Orang sini lebih melihat kepada mereka yang mau merawat silatuhrami. Kalau yang sekali datang kemudian cuap-cuap mau menyejahterakan masyarakat, sudah pasti tertolak. Tidak bakalan laku ucapan dan janjinya.
Maka itu, respek diberikan kepada mereka yang datang, kemudian merawat silaturahmi, dan membantu tanpa sikap yang berlebihan.
Pekan lalu misalnya, ada anggota dewan setempat menggelar sosialisasi perda. Warga hadir karena memang si empunya hajat rajin merawat silaturahmi. Setiap ada undangan hajatan, ia hadir. Isi amplopnya pun wajar-wajar saja meski sekelas legislator tingkat kabupaten. Mobilnya juga "hanya" Innova.
Setiap peserta kemudian dapat uang tranpor dan cenderamata setengah lusin gelas bagus. Warga tidak silau dengan duit itu. Sebelum acara dimulai, semua warga sepakat, duit transpor akan dikumpulkan membeli material untuk keperluan pengerasan/penyemenan jalan sawah yang menghubungkan Desa Hajimena dan Desa Pemanggilan, masih di Kecamatan Natar.
Alhasil, lima juta rupiah bisa dialokasikan untuk membeli pasir, batu, dan semen demi pengerasan jalan penghubung dia desa itu. Kesadaran untuk dewasa berdemokrasi bolehlah menjadi teladan desa lain. Tentu satu-dua ada saja yang mata duitan kala tahun pemilu menjelang. Namun, sebagian besar sudah punya kesadaran untuk itu.
Kalau mereka sudah sepakat dengan seseorang yang hendak dipilih pada perhelatan politik, sampai di bilik suara tidak akan berubah. Margin error pasti ada, tapi jumlahnya tidak begitu signifikan. Biasanya pilihan itu sadar diyakini dan dijalankan karena memang melihat performa mereka yang mau maju pada perhelatan politik.
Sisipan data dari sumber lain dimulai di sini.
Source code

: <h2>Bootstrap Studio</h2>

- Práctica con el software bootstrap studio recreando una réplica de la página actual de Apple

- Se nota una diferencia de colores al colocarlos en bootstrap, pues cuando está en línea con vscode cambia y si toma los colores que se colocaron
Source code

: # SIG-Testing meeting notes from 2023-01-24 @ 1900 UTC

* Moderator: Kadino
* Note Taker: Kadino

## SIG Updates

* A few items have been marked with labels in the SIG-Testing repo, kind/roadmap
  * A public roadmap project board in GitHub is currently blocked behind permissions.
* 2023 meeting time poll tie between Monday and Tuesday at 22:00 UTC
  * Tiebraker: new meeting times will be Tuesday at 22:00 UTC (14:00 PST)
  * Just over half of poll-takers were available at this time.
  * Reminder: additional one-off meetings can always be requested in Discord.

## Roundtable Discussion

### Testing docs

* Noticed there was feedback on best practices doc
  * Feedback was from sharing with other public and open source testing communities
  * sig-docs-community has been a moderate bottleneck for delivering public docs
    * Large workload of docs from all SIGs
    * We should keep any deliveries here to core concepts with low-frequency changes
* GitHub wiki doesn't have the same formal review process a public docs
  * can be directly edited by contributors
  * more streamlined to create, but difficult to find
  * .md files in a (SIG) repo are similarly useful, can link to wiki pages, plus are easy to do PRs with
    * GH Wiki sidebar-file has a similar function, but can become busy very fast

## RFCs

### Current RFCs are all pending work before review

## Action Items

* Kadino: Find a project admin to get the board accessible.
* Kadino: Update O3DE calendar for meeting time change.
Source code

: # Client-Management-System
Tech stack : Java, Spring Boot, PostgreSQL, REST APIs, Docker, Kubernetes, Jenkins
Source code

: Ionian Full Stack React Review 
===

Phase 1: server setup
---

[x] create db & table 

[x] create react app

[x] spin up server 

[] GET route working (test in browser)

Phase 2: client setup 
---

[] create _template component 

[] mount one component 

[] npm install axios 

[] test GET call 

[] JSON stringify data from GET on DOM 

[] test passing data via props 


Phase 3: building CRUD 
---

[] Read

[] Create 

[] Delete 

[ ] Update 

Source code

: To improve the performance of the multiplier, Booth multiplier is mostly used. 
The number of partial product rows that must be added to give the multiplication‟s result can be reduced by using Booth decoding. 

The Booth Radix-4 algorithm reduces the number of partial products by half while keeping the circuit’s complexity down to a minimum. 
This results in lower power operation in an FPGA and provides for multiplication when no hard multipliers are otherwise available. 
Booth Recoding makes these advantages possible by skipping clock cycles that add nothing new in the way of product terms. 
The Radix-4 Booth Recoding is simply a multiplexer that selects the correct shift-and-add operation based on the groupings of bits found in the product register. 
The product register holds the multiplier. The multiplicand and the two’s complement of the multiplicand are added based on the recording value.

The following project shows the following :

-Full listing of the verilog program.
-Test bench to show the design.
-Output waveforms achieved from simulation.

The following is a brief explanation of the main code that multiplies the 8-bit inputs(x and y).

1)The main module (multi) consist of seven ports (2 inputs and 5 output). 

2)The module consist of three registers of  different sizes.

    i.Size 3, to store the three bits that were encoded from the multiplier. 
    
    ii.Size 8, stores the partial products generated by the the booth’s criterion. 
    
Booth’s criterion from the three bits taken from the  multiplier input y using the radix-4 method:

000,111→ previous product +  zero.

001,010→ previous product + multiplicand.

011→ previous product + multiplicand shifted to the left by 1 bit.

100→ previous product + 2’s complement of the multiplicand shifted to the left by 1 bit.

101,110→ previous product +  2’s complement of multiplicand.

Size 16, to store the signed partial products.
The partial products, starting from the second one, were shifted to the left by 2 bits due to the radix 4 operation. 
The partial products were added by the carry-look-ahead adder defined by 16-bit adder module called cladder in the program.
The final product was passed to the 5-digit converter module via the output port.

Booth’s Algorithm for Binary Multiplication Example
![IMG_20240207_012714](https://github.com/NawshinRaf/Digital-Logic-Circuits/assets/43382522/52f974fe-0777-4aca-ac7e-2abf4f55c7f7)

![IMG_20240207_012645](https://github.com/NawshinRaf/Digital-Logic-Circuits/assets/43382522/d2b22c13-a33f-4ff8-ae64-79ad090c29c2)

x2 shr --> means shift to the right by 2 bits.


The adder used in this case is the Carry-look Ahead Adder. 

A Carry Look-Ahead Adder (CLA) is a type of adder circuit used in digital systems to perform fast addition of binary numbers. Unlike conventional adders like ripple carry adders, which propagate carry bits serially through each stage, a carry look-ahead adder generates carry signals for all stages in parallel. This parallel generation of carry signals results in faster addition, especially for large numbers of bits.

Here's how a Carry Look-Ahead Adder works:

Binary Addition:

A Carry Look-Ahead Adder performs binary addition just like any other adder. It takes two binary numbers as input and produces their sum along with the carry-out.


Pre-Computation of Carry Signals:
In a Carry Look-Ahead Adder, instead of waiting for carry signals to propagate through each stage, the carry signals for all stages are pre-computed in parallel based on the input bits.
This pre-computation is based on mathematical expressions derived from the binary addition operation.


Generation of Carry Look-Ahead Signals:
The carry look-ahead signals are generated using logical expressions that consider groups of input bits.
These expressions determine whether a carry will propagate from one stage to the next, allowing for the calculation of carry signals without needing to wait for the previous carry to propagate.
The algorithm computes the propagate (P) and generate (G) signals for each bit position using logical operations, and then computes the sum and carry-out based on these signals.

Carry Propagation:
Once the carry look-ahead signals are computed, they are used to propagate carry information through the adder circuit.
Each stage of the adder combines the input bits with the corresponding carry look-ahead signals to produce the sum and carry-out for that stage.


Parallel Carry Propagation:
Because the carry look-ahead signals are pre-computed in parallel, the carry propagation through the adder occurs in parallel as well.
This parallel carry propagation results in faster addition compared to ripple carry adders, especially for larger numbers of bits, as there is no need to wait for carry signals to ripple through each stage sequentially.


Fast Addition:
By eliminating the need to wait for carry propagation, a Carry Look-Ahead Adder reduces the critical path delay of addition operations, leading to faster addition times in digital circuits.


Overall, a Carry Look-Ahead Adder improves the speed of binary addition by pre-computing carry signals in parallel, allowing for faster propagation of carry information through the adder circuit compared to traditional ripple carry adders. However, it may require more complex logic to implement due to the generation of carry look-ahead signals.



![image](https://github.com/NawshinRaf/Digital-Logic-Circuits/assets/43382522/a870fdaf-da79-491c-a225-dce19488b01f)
Pemilu 2024, tepatnya hari Rabu, 14 Februari 2024, atau bertepatan dengan Hari Valentine, memang masih setahun dua bulanan lagi. Namun, buat mereka yang mau nyalon, sudah sebentar. Inilah masa untuk mulai datang ke komunitas warga, bikin kegiatan ini dan itu. Apalagi untuk mereka yang pendatang baru.
Buat para petahana, inilah ujian mereka. Termasuk yang sejauh ini memang riil memberikan akses bantuan kepada warga desa. Buat politisi yang sudah berlaku demikian, rasanya tidak perlu banyak keluar kocek untuk sosialisasi atau sejenisnya. Warga sudah merasakan akses yang diberikan sejauh ini. Tentu tanpa perlu menggunakan skema politik air mata.
Tantangan besar Hajimena memang belum adanya unit usaha yang menjadi ikon daerah ini. Sebagai penyangga Bandar Lampung, desa ini khas. Lebih cepat aksesnya ke Bandar Lampung ketimbang Kalianda, atau masih lebih dekat ketimbang ke pusat Natar.
Tantangan ke depan memang mencari penggerak utama usaha mikro kecil dan menengah untuk menjadikan Hajimena punya keunggulan komparatif ketimbang desa lain. Setidaknya di Lampung Selatan. Hal ini sejatinya bisa diwujudkan mengingat kekompakan warga sejauh ini dalam amal sosialnya.
Merujuk pada aparatur pemerintahan, mestinya memang dijalankan oleh mereka. Namun, melihat setahun belakangan, rasanya sulit ide itu muncul dari balai desa. Gagasan itu kemungkinan muncul dari bincang-bincang warga usai pengajian, usai kerja bakti, pascahajatan, dan interaksi sosial lainnya.